• WHAT IS NEEDED
Check each line of the records for "results"; collect those that have it.

• EXERCISE INPUTS

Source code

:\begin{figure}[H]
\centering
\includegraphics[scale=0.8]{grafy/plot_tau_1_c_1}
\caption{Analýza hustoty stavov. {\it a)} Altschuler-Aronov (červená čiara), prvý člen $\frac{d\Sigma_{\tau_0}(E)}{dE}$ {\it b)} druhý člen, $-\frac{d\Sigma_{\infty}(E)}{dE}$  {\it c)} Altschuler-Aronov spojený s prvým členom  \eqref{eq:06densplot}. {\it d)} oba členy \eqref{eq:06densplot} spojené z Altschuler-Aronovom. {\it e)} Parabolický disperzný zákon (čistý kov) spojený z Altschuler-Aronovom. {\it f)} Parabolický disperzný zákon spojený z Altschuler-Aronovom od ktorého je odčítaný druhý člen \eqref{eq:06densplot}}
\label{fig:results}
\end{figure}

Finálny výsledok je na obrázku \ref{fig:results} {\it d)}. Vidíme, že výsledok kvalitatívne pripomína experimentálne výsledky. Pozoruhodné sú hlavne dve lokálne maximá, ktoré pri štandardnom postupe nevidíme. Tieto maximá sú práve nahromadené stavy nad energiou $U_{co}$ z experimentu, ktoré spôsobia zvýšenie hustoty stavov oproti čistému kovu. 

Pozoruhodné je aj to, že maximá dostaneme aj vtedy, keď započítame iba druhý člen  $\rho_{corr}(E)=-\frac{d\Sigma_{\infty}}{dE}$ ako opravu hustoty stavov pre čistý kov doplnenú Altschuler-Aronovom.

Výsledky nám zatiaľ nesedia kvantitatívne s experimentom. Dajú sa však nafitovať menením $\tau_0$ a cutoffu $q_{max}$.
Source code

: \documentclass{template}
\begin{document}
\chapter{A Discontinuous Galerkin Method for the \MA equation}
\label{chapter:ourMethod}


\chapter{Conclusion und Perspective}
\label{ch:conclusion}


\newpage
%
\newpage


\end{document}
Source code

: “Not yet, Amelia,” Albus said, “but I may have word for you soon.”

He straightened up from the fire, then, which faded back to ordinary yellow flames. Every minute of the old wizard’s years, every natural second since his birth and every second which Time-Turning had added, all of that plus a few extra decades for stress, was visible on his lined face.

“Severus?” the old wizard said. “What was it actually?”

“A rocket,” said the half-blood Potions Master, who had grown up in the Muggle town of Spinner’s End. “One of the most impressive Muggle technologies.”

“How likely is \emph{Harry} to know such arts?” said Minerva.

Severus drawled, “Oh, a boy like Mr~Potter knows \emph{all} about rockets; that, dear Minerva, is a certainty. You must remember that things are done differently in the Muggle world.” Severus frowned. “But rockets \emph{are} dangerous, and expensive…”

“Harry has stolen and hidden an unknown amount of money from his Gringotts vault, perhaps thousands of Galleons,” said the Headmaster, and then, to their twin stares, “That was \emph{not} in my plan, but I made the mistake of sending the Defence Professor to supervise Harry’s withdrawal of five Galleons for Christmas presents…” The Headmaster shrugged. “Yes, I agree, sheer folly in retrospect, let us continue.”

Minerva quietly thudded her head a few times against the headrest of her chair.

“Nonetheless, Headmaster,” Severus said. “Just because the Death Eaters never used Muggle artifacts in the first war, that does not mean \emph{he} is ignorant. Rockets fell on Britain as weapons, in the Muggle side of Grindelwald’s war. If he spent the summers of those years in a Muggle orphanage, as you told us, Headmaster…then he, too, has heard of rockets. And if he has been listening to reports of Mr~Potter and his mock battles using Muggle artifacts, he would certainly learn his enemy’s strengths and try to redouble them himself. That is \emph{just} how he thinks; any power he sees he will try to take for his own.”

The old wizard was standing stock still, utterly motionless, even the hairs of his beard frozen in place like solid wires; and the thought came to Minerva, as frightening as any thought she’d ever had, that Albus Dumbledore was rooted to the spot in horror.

• TASK RESPONSE
\label{fig:results}
Finálny výsledok je na obrázku \ref{fig:results} {\it d)}. Vidíme, že výsledok kvalitatívne pripomína experimentálne výsledky. Pozoruhodné sú hlavne dve lokálne maximá, ktoré pri štandardnom postupe nevidíme. Tieto maximá sú práve nahromadené stavy nad energiou $U_{co}$ z experimentu, ktoré spôsobia zvýšenie hustoty stavov oproti čistému kovu. 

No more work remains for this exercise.